What do you enjoy about weaving elements from mythology, legends, and folklore in your own writing?

I love writing about mythology. My brain works with archetypes and symbols and myths are full of them. I love reading a myth, which is really just a condensed story without the details, and trying to unravel what the original teller meant. What the myth said about their culture and world.

Is there something from a legend, fairy or folk tale, or myth that you haven’t yet used in your writing, but would like to?

There is so much more about mythology I haven’t used in stories. And because myths are so deep, I could use the same myth in several stories in completely different ways. The beings of myth are almost endless. I can’t think of anything I haven’t used that I’d like to in particular because I don’t plan out my stories that way anymore. Maybe another phoenix story. And I’d like to explore the myths of other cultures and see what comes up.

If you could be a fantasy creature for a day, which would you choose, and why?

If I could be any fantasy being it would probably be a dragon. Besides the flying thing, I’d love to breathe fire and plummet into the ocean. And hang out with other dragons of course.

What are you working on now, and what’s fun about what you’re writing?

Right now I’m working on a secondary world fantasy. One that has no connection with our world. I’m in the beginning stages so I won’t talk too much about it. There are several main characters and at least one dragon has shown up already. I have no idea who else might decide to be in the story.

I love improvising while writing so whoever wants to show up in my stories is always a surprise to me. That’s what keeps it fun. Plus a brand new world to explore. One that’s unlike any world I’ve written about ever!

About Linda

Linda Jordan writes fascinating characters, visionary worlds, and imaginative fiction. She creates both long and short fiction, serious and silly. She believes in the power of healing and transformation, and many of her stories follow those themes.

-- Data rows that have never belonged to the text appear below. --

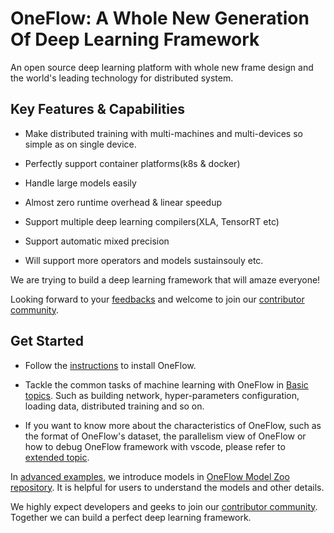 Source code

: # OneFlow: A Whole New Generation Of Deep Learning Framework

An open source deep learning platform with whole new frame design and the world's leading technology for distributed system.

## Key Features & Capabilities

* Make distributed training with multi-machines and multi-devices so simple as on single device.

* Perfectly support container platforms(k8s & docker)

* Handle large models easily

* Almost zero runtime overhead & linear speedup

* Support multiple deep learning compilers(XLA, TensorRT etc)

* Support automatic mixed precision

* Will support more operators and models sustainsouly etc.

We are trying to build a deep learning framework that will amaze everyone! 

Looking forward to your [feedbacks](https://github.com/Oneflow-Inc/oneflow/issues) and welcome to join our [contributor community](contribute/intro.md).

## Get Started

- Follow the [instructions](quick_start/install.md) to install OneFlow.

- Tackle the common tasks of machine learning with OneFlow in [Basic topics](basics_topics/data_input.md). Such as building network, hyper-parameters configuration, loading data, distributed training and so on.

- If you want to know more about the characteristics of OneFlow, such as the format of OneFlow's dataset, the parallelism view of OneFlow or how to debug OneFlow framework with vscode, please refer to [extended topic](extended_topics/job_function_define_call.md). 

In [advanced examples](adv_examples/resnet.md), we introduce models in [OneFlow Model Zoo repository](https://github.com/Oneflow-Inc/OneFlow-Benchmark). It is helpful for users to understand the models and other details.

We highly expect developers and geeks to join our [contributor community](contribute/intro.md). Together we can build a perfect deep learning framework.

In a previous lifetime, Linda coordinated the Clarion West Writers’ Workshop. She’s also worked as a travel agent, a baker, and a pond plant/koi sales person, you know, the sort of things one does as a writer. Currently, she’s the Programming Director for the Writers Cooperative of the Pacific Northwest.

She lives in the rainy wilds of Washington state with her husband, daughter, four cats, a cluster of Koi and an infinite number of slugs and snails.